Now in 2013, as a treat for myself and Shirley, I arranged a tour to Kanchaniburi and the Kwai river. Knowing that this is the sort of thing Michel will never go for I planned a trip to the Tiger Temple and elephant rides for myself and Shirley. The hotel was included. We did not go through the hotel travel agent this time but instead found a travel agency with a representative who spoke good English next to a nice hotel on Khao San Road.
Prior to booking we discussed the very busy 3 days of activities with the agent and the hotel that we would stay in called the Bamboo House. The Bamboo House is located at the foot of the Kwai Bridge. The hotel has a good reputation and air-conditioned bungalows on the river. This time I would see Kanchaniburri!
The first day of the tour was full of adventure and started at 7am. The small bus full of other tourists (really a MiniVan) picked us up and then we drove for about an hour and a half to visit the floating market.
Then back in the van and to a prearranged lunch. Back in the van, to various quick stops and definitely feeling like we were “on a tour” now. One of the stops was right near our hotel. We asked if we could just walk down to it and were told they needed us to meet our new guide for the rest of the tour. We agreed to surrender to the tour process (even Michel). We were driven for another 40 minutes to our guide The tiger man.
He took us to see monkeys and then for a ride on the Death Train. The train ride was very beautiful.
After the train our guide drove us even further away from the Kwai Bridge and our hotel. We kept asking why and he explained that he was taking the family in the van with us to their hotel. By now the new minivan from the morning was gone. Replaced by a rickety old van that matched the tiger man.
After we dropped the family off at their hotel the tiger man took us even further away from our hotel. By that time we knew something was up!
When we finally arrived it was 5pm or so. We were in the middle of nowhere looking at shabby huts with tin roofs on the river. A very hostel hotel owner told us that we must stay at this hotel. Leaving would cost 3000 baht. He was not really working to help us leave and we were now left by our guide in the middle of the jungle. After much discussion with my original travel agent (on the phone), the hotel owner, and a women who they both spoke to (real tour owner) it was determined that our travel agent had been incorrect in telling us that we would stay at The Bamboo House but instead meant that we would stay in a bamboo house. Obviously completely untrue as we had discussed the location of the hotel with our travel agent.
Eventually the hotel owner backed down and we paid 1500 baht for a ride to The Bamboo House. It was over an hour drive back to Kanchaniburi and the river. The Bamboo House had lovely hotel rooms on and off the water that were available. We settled in very happy about the decision to leave the tour.

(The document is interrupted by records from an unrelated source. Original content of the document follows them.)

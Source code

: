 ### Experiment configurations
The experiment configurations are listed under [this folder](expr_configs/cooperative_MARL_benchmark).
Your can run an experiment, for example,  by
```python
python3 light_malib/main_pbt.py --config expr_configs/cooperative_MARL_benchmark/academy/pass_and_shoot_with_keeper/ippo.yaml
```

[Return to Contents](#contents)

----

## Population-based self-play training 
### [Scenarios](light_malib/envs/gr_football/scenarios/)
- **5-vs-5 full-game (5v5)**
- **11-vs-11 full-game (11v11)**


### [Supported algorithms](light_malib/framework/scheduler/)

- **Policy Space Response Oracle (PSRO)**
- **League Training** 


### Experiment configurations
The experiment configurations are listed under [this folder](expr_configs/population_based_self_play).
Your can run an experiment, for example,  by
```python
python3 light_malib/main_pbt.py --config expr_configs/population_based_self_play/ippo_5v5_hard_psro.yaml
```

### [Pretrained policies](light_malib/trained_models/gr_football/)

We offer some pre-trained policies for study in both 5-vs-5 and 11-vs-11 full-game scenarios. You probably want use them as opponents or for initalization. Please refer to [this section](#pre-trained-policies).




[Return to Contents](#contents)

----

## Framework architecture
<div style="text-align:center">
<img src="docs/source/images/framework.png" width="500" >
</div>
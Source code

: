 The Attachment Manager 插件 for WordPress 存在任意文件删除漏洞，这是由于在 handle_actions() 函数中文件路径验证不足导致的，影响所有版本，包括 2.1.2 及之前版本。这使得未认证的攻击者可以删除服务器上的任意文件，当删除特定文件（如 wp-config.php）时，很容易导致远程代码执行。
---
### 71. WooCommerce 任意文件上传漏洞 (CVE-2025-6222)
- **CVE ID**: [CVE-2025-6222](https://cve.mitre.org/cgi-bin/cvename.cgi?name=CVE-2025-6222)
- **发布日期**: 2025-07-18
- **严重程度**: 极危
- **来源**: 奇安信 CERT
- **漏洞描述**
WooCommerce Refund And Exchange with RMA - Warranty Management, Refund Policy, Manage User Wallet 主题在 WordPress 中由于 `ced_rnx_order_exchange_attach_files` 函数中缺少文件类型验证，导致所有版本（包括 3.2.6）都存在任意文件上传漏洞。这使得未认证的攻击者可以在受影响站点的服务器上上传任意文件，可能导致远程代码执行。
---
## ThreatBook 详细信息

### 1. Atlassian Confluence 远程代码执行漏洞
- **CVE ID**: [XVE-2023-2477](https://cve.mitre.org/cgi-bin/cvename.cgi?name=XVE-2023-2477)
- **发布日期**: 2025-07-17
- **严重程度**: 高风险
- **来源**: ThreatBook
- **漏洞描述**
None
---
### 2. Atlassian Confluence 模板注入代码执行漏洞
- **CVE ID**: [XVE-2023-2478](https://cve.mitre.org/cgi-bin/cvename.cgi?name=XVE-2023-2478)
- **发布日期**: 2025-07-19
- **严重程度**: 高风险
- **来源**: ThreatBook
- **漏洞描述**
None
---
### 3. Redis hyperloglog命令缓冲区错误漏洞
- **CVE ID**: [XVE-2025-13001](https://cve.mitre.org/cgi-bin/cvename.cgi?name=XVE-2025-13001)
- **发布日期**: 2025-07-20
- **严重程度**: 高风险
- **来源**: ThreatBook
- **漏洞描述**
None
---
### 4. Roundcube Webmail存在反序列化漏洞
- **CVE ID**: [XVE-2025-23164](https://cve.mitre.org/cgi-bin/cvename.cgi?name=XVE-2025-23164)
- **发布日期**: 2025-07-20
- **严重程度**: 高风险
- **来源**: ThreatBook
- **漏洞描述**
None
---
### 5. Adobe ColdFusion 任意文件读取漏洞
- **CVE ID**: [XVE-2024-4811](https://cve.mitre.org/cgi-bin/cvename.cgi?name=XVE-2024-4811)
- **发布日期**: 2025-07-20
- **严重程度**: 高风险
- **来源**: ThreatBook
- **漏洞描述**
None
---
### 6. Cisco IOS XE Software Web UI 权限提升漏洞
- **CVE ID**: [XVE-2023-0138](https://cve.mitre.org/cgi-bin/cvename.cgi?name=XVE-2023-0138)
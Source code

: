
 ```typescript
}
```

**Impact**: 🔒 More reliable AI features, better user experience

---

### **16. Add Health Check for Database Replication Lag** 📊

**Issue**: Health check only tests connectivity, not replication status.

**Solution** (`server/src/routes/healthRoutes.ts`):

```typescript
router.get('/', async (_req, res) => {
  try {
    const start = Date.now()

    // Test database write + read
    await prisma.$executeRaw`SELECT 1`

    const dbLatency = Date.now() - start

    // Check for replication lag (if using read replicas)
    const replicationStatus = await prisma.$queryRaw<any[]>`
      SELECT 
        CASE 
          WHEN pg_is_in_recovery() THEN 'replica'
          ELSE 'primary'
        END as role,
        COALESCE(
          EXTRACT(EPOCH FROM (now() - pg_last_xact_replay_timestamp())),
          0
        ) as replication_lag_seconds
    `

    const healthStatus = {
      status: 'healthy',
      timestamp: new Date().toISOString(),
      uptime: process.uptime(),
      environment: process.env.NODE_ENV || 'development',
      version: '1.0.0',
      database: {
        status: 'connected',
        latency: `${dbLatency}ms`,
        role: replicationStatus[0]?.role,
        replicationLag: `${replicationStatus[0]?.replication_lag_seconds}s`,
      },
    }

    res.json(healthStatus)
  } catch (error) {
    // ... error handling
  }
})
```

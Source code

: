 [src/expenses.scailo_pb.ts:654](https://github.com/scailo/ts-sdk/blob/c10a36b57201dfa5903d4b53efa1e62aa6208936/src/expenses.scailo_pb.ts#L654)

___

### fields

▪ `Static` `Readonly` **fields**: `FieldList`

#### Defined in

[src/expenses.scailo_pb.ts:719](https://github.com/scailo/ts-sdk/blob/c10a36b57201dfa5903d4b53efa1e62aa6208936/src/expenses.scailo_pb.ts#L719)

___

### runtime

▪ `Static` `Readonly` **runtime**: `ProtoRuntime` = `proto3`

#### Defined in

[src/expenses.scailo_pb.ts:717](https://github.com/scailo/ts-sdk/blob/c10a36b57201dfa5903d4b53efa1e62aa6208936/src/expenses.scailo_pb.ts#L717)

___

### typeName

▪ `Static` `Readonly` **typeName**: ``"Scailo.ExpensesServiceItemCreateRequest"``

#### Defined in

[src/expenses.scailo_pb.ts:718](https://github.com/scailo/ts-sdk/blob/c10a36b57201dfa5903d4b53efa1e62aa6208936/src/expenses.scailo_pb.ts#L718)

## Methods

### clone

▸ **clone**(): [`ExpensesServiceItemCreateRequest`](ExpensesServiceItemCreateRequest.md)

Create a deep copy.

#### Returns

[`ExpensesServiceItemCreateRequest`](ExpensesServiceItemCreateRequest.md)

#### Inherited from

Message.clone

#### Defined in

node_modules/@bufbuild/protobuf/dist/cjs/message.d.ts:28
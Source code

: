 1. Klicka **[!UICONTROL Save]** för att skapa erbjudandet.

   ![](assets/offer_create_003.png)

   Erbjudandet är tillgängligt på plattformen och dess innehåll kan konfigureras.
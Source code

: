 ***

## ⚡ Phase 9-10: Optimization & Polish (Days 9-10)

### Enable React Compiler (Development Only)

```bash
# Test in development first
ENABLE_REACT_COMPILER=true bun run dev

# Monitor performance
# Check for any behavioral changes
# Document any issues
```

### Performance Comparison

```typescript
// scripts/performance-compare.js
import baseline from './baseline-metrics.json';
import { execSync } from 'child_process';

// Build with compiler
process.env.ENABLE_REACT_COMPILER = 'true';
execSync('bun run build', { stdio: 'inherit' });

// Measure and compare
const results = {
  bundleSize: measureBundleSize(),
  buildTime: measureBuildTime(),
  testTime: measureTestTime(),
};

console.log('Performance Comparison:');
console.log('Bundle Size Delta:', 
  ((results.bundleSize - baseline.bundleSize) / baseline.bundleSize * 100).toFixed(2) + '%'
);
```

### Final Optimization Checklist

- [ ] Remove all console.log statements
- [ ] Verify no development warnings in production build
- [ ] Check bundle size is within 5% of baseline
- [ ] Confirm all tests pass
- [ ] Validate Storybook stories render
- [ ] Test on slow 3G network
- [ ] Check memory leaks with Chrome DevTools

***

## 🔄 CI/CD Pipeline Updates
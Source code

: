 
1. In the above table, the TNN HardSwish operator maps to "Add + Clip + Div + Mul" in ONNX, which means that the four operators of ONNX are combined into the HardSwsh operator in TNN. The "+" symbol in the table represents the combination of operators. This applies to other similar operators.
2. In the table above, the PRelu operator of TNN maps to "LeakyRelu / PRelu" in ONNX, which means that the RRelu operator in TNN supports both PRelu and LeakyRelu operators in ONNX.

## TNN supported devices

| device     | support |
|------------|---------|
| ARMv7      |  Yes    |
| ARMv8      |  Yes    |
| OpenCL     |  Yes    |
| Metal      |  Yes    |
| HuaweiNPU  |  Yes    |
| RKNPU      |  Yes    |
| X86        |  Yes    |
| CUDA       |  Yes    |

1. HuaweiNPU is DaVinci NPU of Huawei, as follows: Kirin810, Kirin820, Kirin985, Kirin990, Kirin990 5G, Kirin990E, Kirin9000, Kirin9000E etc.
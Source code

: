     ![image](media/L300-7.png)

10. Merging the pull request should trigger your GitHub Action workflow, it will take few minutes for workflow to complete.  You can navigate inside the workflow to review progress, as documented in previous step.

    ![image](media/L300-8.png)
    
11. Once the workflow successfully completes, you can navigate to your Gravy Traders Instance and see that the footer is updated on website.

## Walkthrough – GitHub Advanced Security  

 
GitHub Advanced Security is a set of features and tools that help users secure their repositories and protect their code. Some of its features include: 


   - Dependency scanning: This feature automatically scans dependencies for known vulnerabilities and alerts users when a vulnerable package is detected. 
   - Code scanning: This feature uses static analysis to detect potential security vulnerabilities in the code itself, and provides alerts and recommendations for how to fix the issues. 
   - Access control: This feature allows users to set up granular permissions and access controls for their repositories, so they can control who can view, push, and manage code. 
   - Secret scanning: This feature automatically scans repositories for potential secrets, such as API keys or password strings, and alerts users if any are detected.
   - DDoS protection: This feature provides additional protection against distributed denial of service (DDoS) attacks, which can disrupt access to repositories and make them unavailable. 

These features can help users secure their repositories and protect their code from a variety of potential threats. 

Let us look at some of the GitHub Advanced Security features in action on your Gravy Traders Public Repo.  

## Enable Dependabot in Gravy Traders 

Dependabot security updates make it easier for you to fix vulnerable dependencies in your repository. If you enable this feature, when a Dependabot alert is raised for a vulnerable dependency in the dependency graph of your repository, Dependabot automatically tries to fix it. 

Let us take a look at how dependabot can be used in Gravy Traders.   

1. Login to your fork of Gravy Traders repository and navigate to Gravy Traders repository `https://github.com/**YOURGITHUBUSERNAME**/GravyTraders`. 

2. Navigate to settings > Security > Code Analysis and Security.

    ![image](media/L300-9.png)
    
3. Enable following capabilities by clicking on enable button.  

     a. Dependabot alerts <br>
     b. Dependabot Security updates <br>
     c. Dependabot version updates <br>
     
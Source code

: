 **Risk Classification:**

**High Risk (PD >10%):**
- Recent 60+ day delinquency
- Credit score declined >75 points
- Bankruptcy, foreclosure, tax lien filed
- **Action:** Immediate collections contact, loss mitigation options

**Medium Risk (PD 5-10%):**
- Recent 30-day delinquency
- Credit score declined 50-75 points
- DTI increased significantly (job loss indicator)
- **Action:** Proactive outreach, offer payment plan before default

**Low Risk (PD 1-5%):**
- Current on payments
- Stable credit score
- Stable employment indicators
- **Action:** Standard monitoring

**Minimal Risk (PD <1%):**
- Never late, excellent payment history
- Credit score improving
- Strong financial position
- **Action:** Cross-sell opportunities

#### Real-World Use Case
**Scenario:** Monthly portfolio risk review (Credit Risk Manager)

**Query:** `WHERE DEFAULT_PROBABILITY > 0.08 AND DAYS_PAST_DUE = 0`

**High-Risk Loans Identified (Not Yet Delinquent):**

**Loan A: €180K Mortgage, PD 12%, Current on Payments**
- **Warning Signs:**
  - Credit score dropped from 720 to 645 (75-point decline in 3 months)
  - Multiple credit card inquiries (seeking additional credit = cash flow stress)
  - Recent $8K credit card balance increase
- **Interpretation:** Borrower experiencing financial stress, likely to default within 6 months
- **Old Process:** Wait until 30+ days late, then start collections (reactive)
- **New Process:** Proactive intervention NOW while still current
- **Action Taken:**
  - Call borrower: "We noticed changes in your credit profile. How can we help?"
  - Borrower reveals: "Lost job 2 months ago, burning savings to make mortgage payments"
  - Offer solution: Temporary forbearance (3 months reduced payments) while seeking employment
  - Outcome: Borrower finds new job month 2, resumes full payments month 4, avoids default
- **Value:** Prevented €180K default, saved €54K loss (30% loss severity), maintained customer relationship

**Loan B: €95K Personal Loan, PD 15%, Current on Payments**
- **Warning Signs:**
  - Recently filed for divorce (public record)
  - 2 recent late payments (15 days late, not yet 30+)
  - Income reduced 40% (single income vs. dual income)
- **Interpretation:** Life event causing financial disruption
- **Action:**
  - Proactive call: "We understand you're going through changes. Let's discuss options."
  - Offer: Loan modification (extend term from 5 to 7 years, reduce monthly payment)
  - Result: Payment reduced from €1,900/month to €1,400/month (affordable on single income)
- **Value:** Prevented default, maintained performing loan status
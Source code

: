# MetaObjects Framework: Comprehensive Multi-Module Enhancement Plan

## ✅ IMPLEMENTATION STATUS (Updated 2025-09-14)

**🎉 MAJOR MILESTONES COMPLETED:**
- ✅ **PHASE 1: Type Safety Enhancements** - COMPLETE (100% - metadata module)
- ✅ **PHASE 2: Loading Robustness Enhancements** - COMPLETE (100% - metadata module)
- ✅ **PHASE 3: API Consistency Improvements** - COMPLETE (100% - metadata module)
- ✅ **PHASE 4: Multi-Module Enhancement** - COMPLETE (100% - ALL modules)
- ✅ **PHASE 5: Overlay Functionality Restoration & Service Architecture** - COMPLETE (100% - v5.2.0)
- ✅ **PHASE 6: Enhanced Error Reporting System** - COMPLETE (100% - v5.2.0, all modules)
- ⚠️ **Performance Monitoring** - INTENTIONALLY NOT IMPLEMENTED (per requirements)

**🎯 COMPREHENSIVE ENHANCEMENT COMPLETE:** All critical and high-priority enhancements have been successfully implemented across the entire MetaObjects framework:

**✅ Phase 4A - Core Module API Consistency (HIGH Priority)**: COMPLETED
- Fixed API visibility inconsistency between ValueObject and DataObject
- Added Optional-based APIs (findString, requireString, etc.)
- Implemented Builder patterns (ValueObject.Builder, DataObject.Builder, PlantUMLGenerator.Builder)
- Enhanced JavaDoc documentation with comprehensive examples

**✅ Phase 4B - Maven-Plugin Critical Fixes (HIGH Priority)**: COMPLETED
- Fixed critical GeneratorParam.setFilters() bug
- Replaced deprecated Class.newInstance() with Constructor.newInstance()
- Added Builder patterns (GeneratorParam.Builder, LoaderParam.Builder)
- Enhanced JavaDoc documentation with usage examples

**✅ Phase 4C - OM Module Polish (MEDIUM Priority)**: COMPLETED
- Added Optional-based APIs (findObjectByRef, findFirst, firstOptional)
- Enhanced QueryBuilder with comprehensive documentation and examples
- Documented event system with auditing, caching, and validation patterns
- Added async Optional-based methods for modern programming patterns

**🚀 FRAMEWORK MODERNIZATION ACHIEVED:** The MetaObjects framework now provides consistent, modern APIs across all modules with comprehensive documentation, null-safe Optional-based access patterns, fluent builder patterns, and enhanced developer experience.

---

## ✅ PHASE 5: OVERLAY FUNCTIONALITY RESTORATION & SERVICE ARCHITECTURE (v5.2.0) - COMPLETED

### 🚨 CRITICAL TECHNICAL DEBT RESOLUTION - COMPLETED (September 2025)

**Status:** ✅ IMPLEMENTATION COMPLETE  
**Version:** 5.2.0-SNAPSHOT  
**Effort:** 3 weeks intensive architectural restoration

That night we arranged a trip to the tiger temple ourselves and had a great time. I will write a separate post for the temple. Really a once in a lifetime experience!
Lesson learned: don’t arrange tours in Bangkok to the River Kwai. Just take a bus there and then arrange your own activities. If you do arrange a tour anywhere pay with your credit card. They will charge you 3% for using your credit card but we were able to dispute our tour charge through the credit card company.
Of course, our story ended with a wonderful experience and in the hotel of our choice. Only a couple of hours of extra driving around and a bit of an argument with the tour company.
But as many smiles as we see here in Thailand we now more clearly understand that we are ‘farang’; The white people who come with too much money. Tourism has increased in Thailand in recent years. My observation is that it is taking it’s toll on the Thai people’s attitude toward us. Too many of us coming here without any respect for Thai culture or beliefs has changed the Thai’s attitude toward us. We are accepted as a source of revenue but not really respected. We continue forward with open minds and perhaps more cautiously light hearts.